El cortejo, arropado por cientos de fieles y hermanos, avanzó en sus primeros pasos con solemnidad en una tarde especialmente calurosa en la que el sol, recibido con alegría por los asistentes, rompía por fin la mala racha de lluvias de los últimos años.
Un homenaje cargado de solemnidad
Uno de los momentos más sobrecogedores de la jornada llegó con el homenaje al capitán de la Legión Álvaro García Jiménez, fallecido en el accidente ferroviario ocurrido en la zona de Adamuz.
Con el piquete de honores formado en su memoria, banda de cornetas y tambores del Tercio Duque de Alba II de la Legión interpretó la canción del legionario y los miembros de la familia castrense recitaron el Espíritu Legionario y el Espíritu de la Muerte en un ambiente de profundo respeto y emoción que sobrecogió a los presentes.
El instante del Encuentro
Pero si hubo un momento que volvió a erizar la piel de los presentes fue, sin duda, el tradicional Encuentro frente al Palacio Autonómico. Allí, ante una plaza abarrotada y lágrimas en los ojos de muchos asistentes, el Nazareno y su Madre se encontraron de nuevo en una escena que trasciende lo visual para convertirse en símbolo de fe, dolor y esperanza.
El canto del “Novio de la Muerte”, interpretado por los legionarios, volvió a resonar con fuerza, sellando uno de los instantes más impactantes de la noche.
Emoción bajo los pasos
La jornada también dejó momentos de enorme carga humana bajo los pasos. Especialmente emotiva fue la charla previa a los costaleros del nuevo capataz de la Esperanza, José Ángel Sotomayor, hijo de Ángel Sotomayor, histórico capataz y figura icónica de la Semana Santa de Ceuta, fallecido en enero de 2024.
Su heredero, que no había podido estrenarse en los dos últimos años debido a la lluvia, no pudo evitar derramar lágrimas de emoción al coger el testigo y verse, por fin, al mando, en un precioso instante de compañerismo.

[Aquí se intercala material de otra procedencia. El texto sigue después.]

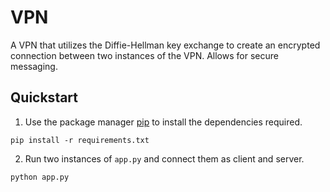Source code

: # VPN

A VPN that utilizes the Diffie-Hellman key exchange to create an encrypted connection between two instances of the VPN. Allows for secure messaging.

## Quickstart

1. Use the package manager [pip](https://pip.pypa.io/en/stable/) to install the dependencies required.

```
pip install -r requirements.txt
```

2. Run two instances of `app.py` and connect them as client and server.

```
python app.py
```
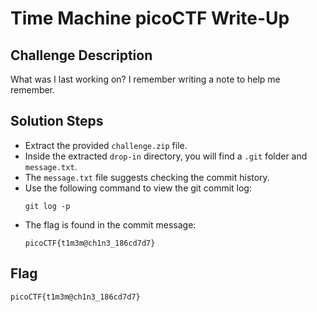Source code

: # Time Machine picoCTF Write-Up

## Challenge Description
What was I last working on? I remember writing a note to help me remember.

## Solution Steps

- Extract the provided `challenge.zip` file.
- Inside the extracted `drop-in` directory, you will find a `.git` folder and `message.txt`.
- The `message.txt` file suggests checking the commit history.
- Use the following command to view the git commit log:
  ```
  git log -p
  ```
- The flag is found in the commit message:
  ```
  picoCTF{t1m3m@ch1n3_186cd7d7}
  ```

## Flag
```
picoCTF{t1m3m@ch1n3_186cd7d7}
```
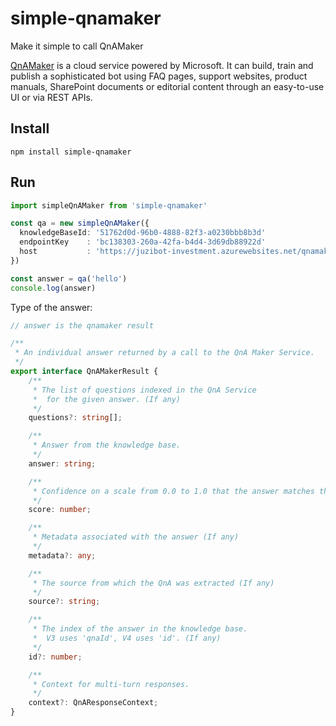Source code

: # simple-qnamaker

Make it simple to call QnAMaker

[QnAMaker](https://www.qnamaker.ai/) is a cloud service powered by Microsoft. It can build, train and publish a sophisticated bot using FAQ pages, support websites, product manuals, SharePoint documents or editorial content through an easy-to-use UI or via REST APIs.

## Install

```shell
npm install simple-qnamaker
```

## Run

```ts
import simpleQnAMaker from 'simple-qnamaker'

const qa = new simpleQnAMaker({
  knowledgeBaseId: '51762d0d-96b0-4888-82f3-a0230bbb8b3d'
  endpointKey    : 'bc138303-260a-42fa-b4d4-3d69db88922d'
  host           : 'https://juzibot-investment.azurewebsites.net/qnamaker'
})

const answer = qa('hello')
console.log(answer)
```

Type of the answer:

```ts
// answer is the qnamaker result

/**
 * An individual answer returned by a call to the QnA Maker Service.
 */
export interface QnAMakerResult {
    /**
     * The list of questions indexed in the QnA Service
     *  for the given answer. (If any)
     */
    questions?: string[];

    /**
     * Answer from the knowledge base.
     */
    answer: string;

    /**
     * Confidence on a scale from 0.0 to 1.0 that the answer matches the users intent.
     */
    score: number;

    /**
     * Metadata associated with the answer (If any)
     */
    metadata?: any;

    /**
     * The source from which the QnA was extracted (If any)
     */
    source?: string;

    /**
     * The index of the answer in the knowledge base.
     *  V3 uses 'qnaId', V4 uses 'id'. (If any)
     */
    id?: number;

    /**
     * Context for multi-turn responses.
     */
    context?: QnAResponseContext;
}
```
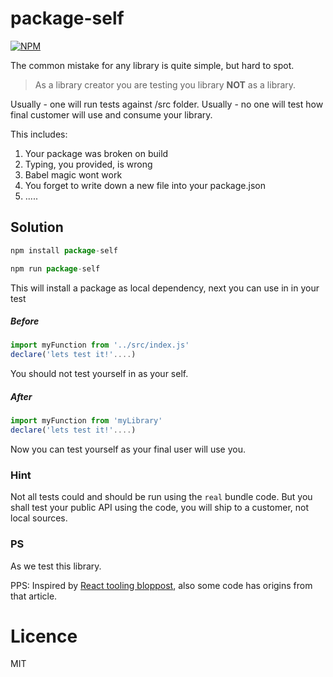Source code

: # package-self

[![NPM](https://nodei.co/npm/package-self.png?downloads=true&stars=true)](https://nodei.co/npm/package-self/)

The common mistake for any library is quite simple, but hard to spot.

> As a library creator you are testing you library __NOT__ as a library. 

Usually - one will run tests against /src folder. Usually - no one will test how 
final customer will use and consume your library.

This includes:
1. Your package was broken on build
2. Typing, you provided, is wrong
3. Babel magic wont work
4. You forget to write down a new file into your package.json
5. .....

## Solution

```js
npm install package-self

npm run package-self
```    
This will install a package as local dependency, next you can use in in your test

##### Before
```js
import myFunction from '../src/index.js'
declare('lets test it!'....)
```
You should not test yourself in as your self.

##### After
```js
import myFunction from 'myLibrary'
declare('lets test it!'....)
```
Now you can test yourself as your final user will use you.

### Hint
Not all tests could and should be run using the `real` bundle code.
But you shall test your public API using the code, you will ship to a customer, not local sources.

### PS
As we test this library.

PPS: Inspired by [React tooling bloppost](https://reactjs.org/blog/2017/12/15/improving-the-repository-infrastructure.html#simulating-package-publishing),
also some code has origins from that article. 

# Licence
MIT
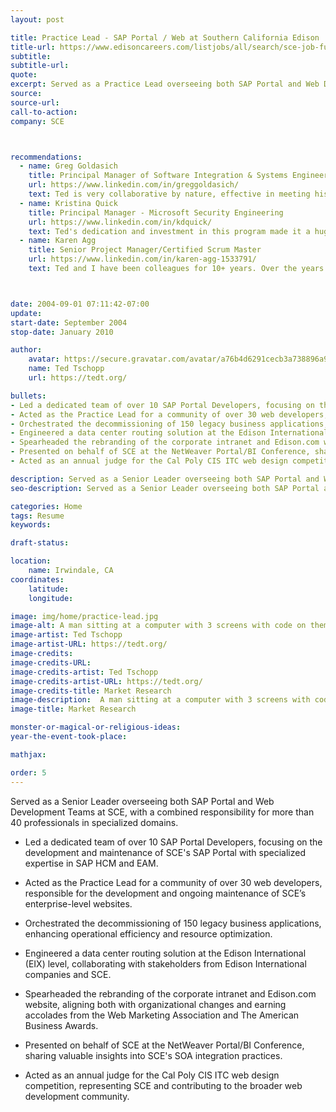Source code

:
 ```yaml
---
layout: post

title: Practice Lead - SAP Portal / Web at Southern California Edison
title-url: https://www.edisoncareers.com/listjobs/all/search/sce-job-function/information-technology/
subtitle:
subtitle-url:
quote:
excerpt: Served as a Practice Lead overseeing both SAP Portal and Web Development Teams at SCE, with a combined responsibility for more than 40 professionals in specialized domains.
source:
source-url:
call-to-action:
company: SCE



recommendations:
  - name: Greg Goldasich
    title: Principal Manager of Software Integration & Systems Engineering
    url: https://www.linkedin.com/in/greggoldasich/
    text: Ted is very collaborative by nature, effective in meeting his commitments and consistently drives to improve work/product quality. He actively engages with team members, managers and clients to deliver on his commitments. Ted openly and actively seeks out feedback on his approach and effectiveness. He is by nature curious and this pushes him to improve his technical knowledge and drive his work forward.
  - name: Kristina Quick
    title: Principal Manager - Microsoft Security Engineering
    url: https://www.linkedin.com/in/kdquick/
    text: Ted's dedication and investment in this program made it a huge success! Furthermore, his comprehensive understanding of technology spans all aspects, solidifying his role as an invaluable asset to any team. His ability to engage with both the technical nuances and the team dynamics makes him an exceptional team player whose contributions are both significant and impactful.
  - name: Karen Agg
    title: Senior Project Manager/Certified Scrum Master
    url: https://www.linkedin.com/in/karen-agg-1533791/
    text: Ted and I have been colleagues for 10+ years. Over the years we have worked in the same group and different groups. Our most recent opportunity to work together was a project to create the first mobile website/app for SCE, which was a big success. What impresses me most about Ted is his ability to take complex architectural concepts and explain them so anyone can understand. Ted is a forward thinker and strives to create a solution to satisfy the business need now and scale for the future. Ted is great to work with. I highly recommend Ted.



date: 2004-09-01 07:11:42-07:00
update:
start-date: September 2004
stop-date: January 2010

author:
    avatar: https://secure.gravatar.com/avatar/a76b4d6291cecb3a738896a971bfb903?s=512&d=mp&r=g
    name: Ted Tschopp
    url: https://tedt.org/

bullets:
- Led a dedicated team of over 10 SAP Portal Developers, focusing on the development and maintenance of SCE's SAP Portal with specialized expertise in SAP HCM and EAM.
- Acted as the Practice Lead for a community of over 30 web developers, responsible for the development and ongoing maintenance of SCE’s enterprise-level websites.
- Orchestrated the decommissioning of 150 legacy business applications, enhancing operational efficiency and resource optimization.
- Engineered a data center routing solution at the Edison International (EIX) level, collaborating with stakeholders from Edison International companies and SCE.
- Spearheaded the rebranding of the corporate intranet and Edison.com website, aligning both with organizational changes and earning accolades from the Web Marketing Association and The American Business Awards.
- Presented on behalf of SCE at the NetWeaver Portal/BI Conference, sharing valuable insights into SCE's SOA integration practices.
- Acted as an annual judge for the Cal Poly CIS ITC web design competition, representing SCE and contributing to the broader web development community.

description: Served as a Senior Leader overseeing both SAP Portal and Web Development Teams at SCE, with a combined responsibility for more than 40 professionals in specialized domains.
seo-description: Served as a Senior Leader overseeing both SAP Portal and Web Development Teams at SCE, with a combined responsibility for more than 40 professionals in specialized domains.

categories: Home
tags: Resume
keywords:

draft-status:

location: 
    name: Irwindale, CA
coordinates:
    latitude:
    longitude:

image: img/home/practice-lead.jpg
image-alt: A man sitting at a computer with 3 screens with code on them
image-artist: Ted Tschopp
image-artist-URL: https://tedt.org/
image-credits: 
image-credits-URL:
image-credits-artist: Ted Tschopp
image-credits-artist-URL: https://tedt.org/
image-credits-title: Market Research
image-description:  A man sitting at a computer with 3 screens with code on them
image-title: Market Research

monster-or-magical-or-religious-ideas:
year-the-event-took-place:

mathjax:

order: 5
---
```


Served as a Senior Leader overseeing both SAP Portal and Web Development Teams at SCE, with a combined responsibility for more than 40 professionals in specialized domains.

- Led a dedicated team of over 10 SAP Portal Developers, focusing on the development and maintenance of SCE's SAP Portal with specialized expertise in SAP HCM and EAM.
  
- Acted as the Practice Lead for a community of over 30 web developers, responsible for the development and ongoing maintenance of SCE’s enterprise-level websites.

- Orchestrated the decommissioning of 150 legacy business applications, enhancing operational efficiency and resource optimization.

- Engineered a data center routing solution at the Edison International (EIX) level, collaborating with stakeholders from Edison International companies and SCE.

- Spearheaded the rebranding of the corporate intranet and Edison.com website, aligning both with organizational changes and earning accolades from the Web Marketing Association and The American Business Awards.

- Presented on behalf of SCE at the NetWeaver Portal/BI Conference, sharing valuable insights into SCE's SOA integration practices.

- Acted as an annual judge for the Cal Poly CIS ITC web design competition, representing SCE and contributing to the broader web development community.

Junto a él se estrenó también Raúl Fernández como nuevo capataz del Nazareno, cumpliendo un sueño en una noche inolvidable. Ambos protagonizaron otro de los gestos más significativos del día al fundirse en un sentido abrazo durante el Encuentro, compartiendo un momento que quedará grabado en la memoria de la hermandad.
Una hermandad que resurge
La Hermandad del Encuentro afrontaba esta salida con una ilusión renovada. No solo por el regreso tras las suspensiones, sino también por el trabajo acumulado durante este tiempo y los numerosos cambios, que pudo finalmente ver la luz en detalles como los nuevos faldones del paso de palio.

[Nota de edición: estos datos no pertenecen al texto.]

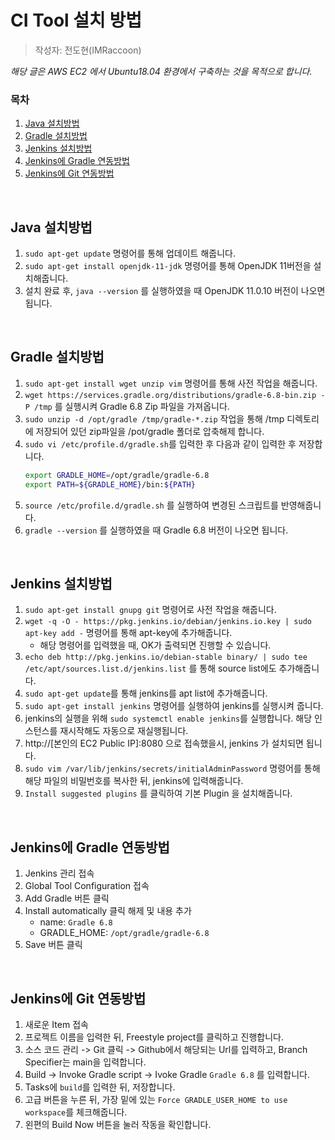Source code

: # CI Tool 설치 방법

> 작성자: 전도현(IMRaccoon)

_해당 글은 AWS EC2 에서 Ubuntu18.04 환경에서 구축하는 것을 목적으로 합니다._

### 목차

1. [Java 설치방법](#Java-설치방법)
2. [Gradle 설치방법](#Gradle-설치방법)
3. [Jenkins 설치방법](#Jenkins-설치방법)
4. [Jenkins에 Gradle 연동방법](#Jenkins에-Gradle-연동방법)
5. [Jenkins에 Git 연동방법](#Jenkins에-Git-연동방법)

<br />

## Java 설치방법

1. `sudo apt-get update` 명령어를 통해 업데이트 해줍니다.
2. `sudo apt-get install openjdk-11-jdk` 명령어를 통해 OpenJDK 11버전을 설치해줍니다.
3. 설치 완료 후, `java --version` 를 실행하였을 때 OpenJDK 11.0.10 버전이 나오면 됩니다.

<br />

## Gradle 설치방법

1. `sudo apt-get install wget unzip vim` 명령어를 통해 사전 작업을 해줍니다.
2. `wget https://services.gradle.org/distributions/gradle-6.8-bin.zip -P /tmp` 를 실행시켜 Gradle 6.8 Zip 파일을 가져옵니다.
3. `sudo unzip -d /opt/gradle /tmp/gradle-*.zip` 작업을 통해 /tmp 디렉토리에 저장되어 있던 zip파일을 /pot/gradle 폴더로 압축해제 합니다.
4. `sudo vi /etc/profile.d/gradle.sh`를 입력한 후 다음과 같이 입력한 후 저장합니다.
   ```bash
   export GRADLE_HOME=/opt/gradle/gradle-6.8
   export PATH=${GRADLE_HOME}/bin:${PATH}
   ```
5. `source /etc/profile.d/gradle.sh` 를 실행하여 변경된 스크립트를 반영해줍니다.
6. `gradle --version` 를 실행하였을 때 Gradle 6.8 버전이 나오면 됩니다.

<br />

## Jenkins 설치방법

1. `sudo apt-get install gnupg git` 명령어로 사전 작업을 해줍니다.
2. `wget -q -O - https://pkg.jenkins.io/debian/jenkins.io.key | sudo apt-key add -` 명령어를 통해 apt-key에 추가해줍니다.
   - 해당 명령어를 입력했을 때, OK가 출력되면 진행할 수 있습니다.
3. `echo deb http://pkg.jenkins.io/debian-stable binary/ | sudo tee /etc/apt/sources.list.d/jenkins.list` 를 통해 source list에도 추가해줍니다.
4. `sudo apt-get update`를 통해 jenkins를 apt list에 추가해줍니다.
5. `sudo apt-get install jenkins` 명령어를 실행하여 jenkins를 실행시켜 줍니다.
6. jenkins의 실행을 위해 `sudo systemctl enable jenkins`를 실행합니다. 해당 인스턴스를 재시작해도 자동으로 재실행됩니다.
7. http://[본인의 EC2 Public IP]:8080 으로 접속했을시, jenkins 가 설치되면 됩니다.
8. `sudo vim /var/lib/jenkins/secrets/initialAdminPassword` 명령어를 통해 해당 파일의 비밀번호를 복사한 뒤, jenkins에 입력해줍니다.
9. `Install suggested plugins` 를 클릭하여 기본 Plugin 을 설치해줍니다.

<br />

## Jenkins에 Gradle 연동방법

1. Jenkins 관리 접속
2. Global Tool Configuration 접속
3. Add Gradle 버튼 클릭
4. Install automatically 클릭 해제 및 내용 추가
   - name: `Gradle 6.8`
   - GRADLE_HOME: `/opt/gradle/gradle-6.8`
5. Save 버튼 클릭

<br />

## Jenkins에 Git 연동방법

1. 새로운 Item 접속
2. 프로젝트 이름을 입력한 뒤, Freestyle project를 클릭하고 진행합니다.
3. 소스 코드 관리 -> Git 클릭 -> Github에서 해당되는 Url를 입력하고, Branch Specifier는 main을 입력합니다.
4. Build -> Invoke Gradle script -> Ivoke Gradle `Gradle 6.8` 를 입력합니다.
5. Tasks에 `build`를 입력한 뒤, 저장합니다.
6. 고급 버튼을 누른 뒤, 가장 밑에 있는 `Force GRADLE_USER_HOME to use workspace`를 체크해줍니다.
7. 왼편의 Build Now 버튼을 눌러 작동을 확인합니다.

La respuesta de los hermanos y, especialmente, de la cuadrilla de costaleros fue total. El compromiso y la entrega permitieron recuperar el itinerario completo, devolviendo a la ciudad una procesión que prometía desde el principio ser tan larga como cuidada y profundamente sentida.
Acompañamiento y solemnidad
El Nazareno avanzó acompañado por los sones de la banda de cornetas y tambores del Tercio Duque de Alba II de la Legión, mientras que tras la Esperanza sonó la música llegada desde Granada, aportando una nueva atmósfera al discurrir del palio.

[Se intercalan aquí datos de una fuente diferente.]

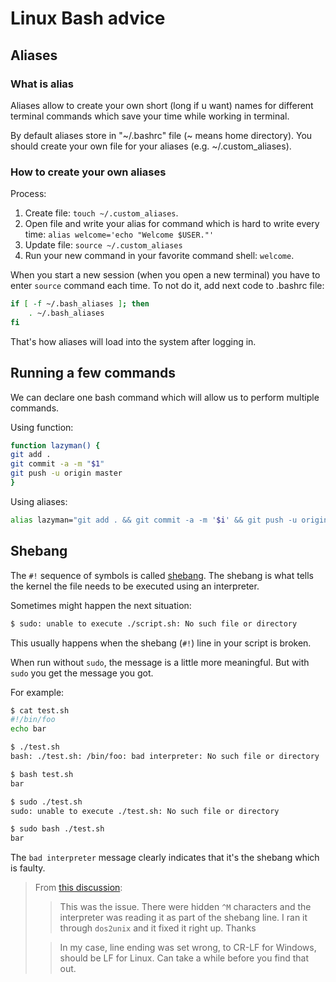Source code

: # Linux Bash advice

## Aliases

### What is alias

Aliases allow to create your own short (long if u want)  names for different terminal commands which save your time while working in terminal.

By default aliases store in "~/.bashrc" file (~ means home directory). You should create your own file for your aliases (e.g. ~/.custom_aliases).

### How to create your own aliases

Process:

1. Create file: `touch ~/.custom_aliases`.
2. Open file and write your alias for command which is hard to write every time:  `alias welcome='echo "Welcome $USER."'`
3. Update file: `source ~/.custom_aliases`
4. Run your new command in your favorite command shell: `welcome`.

When you start a new session (when you open a new terminal) you have to enter `source` command each time. To not do it, add next code to .bashrc file:

```sh
if [ -f ~/.bash_aliases ]; then
    . ~/.bash_aliases
fi
```

That's how aliases will load into the system after logging in.

## Running a few commands

We can declare one bash command which will allow us to perform multiple commands.

Using function:

```sh
function lazyman() {
git add .
git commit -a -m "$1"
git push -u origin master
}
```

Using aliases:

```sh
alias lazyman="git add . && git commit -a -m '$i' && git push -u origin master"
```

## Shebang

The `#!` sequence of symbols is called <u>shebang</u>. The shebang is what tells the kernel the file needs to be executed using an interpreter. 

Sometimes might happen the next situation:

```bash
$ sudo: unable to execute ./script.sh: No such file or directory
```

This usually happens when the shebang (`#!`) line in your script is broken.

When run without `sudo`, the message is a little more meaningful. But with `sudo` you get the message you got.

For example:

```bash
$ cat test.sh
#!/bin/foo
echo bar

$ ./test.sh
bash: ./test.sh: /bin/foo: bad interpreter: No such file or directory

$ bash test.sh
bar

$ sudo ./test.sh
sudo: unable to execute ./test.sh: No such file or directory

$ sudo bash ./test.sh
bar
```

The `bad interpreter` message clearly indicates that it's the shebang which is faulty.

> From [this discussion](https://unix.stackexchange.com/questions/144718/sudo-unable-to-execute-script-sh-no-such-file-or-directory#answer-144719):
>
> > This was the issue. There were hidden `^M` characters and the interpreter was reading it as part of the shebang line. I ran it through `dos2unix` and it fixed it right up. Thanks
>
> > In my case, line ending was set wrong, to CR-LF for Windows, should be LF for Linux. Can take a while before you find that out.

Túnicas blancas, capirotes morados y verdes, velas encendidas y silencio respetuoso dibujaron una estampa de recogimiento que acompañó todo el recorrido.
Una noche bajo la luna
Con la caída de la noche, la emoción se vio envuelta por una imagen especialmente evocadora: una espectacular luna llena que asomaba al fondo de la Gran Vía acompañó al Nazareno y a la Esperanza en su entrada en Carrera Oficial, dejando una de las estampas más bellas de este Martes Santo.
Una ciudad volcada
Ceuta respondió. Las calles, plazas y balcones se llenaron para acompañar a una hermandad que no procesionaba desde hacía demasiado tiempo y a la que la ciudad echaba de menos. La recogida, ya entrada la madrugada, pondrá el broche a una estación de penitencia que muchos guardarán en la memoria como la del reencuentro.
Y es que el Martes Santo de 2026 el Encuentro volvió. Y con él, volvió también una parte esencial del alma de la Semana Santa de Ceuta.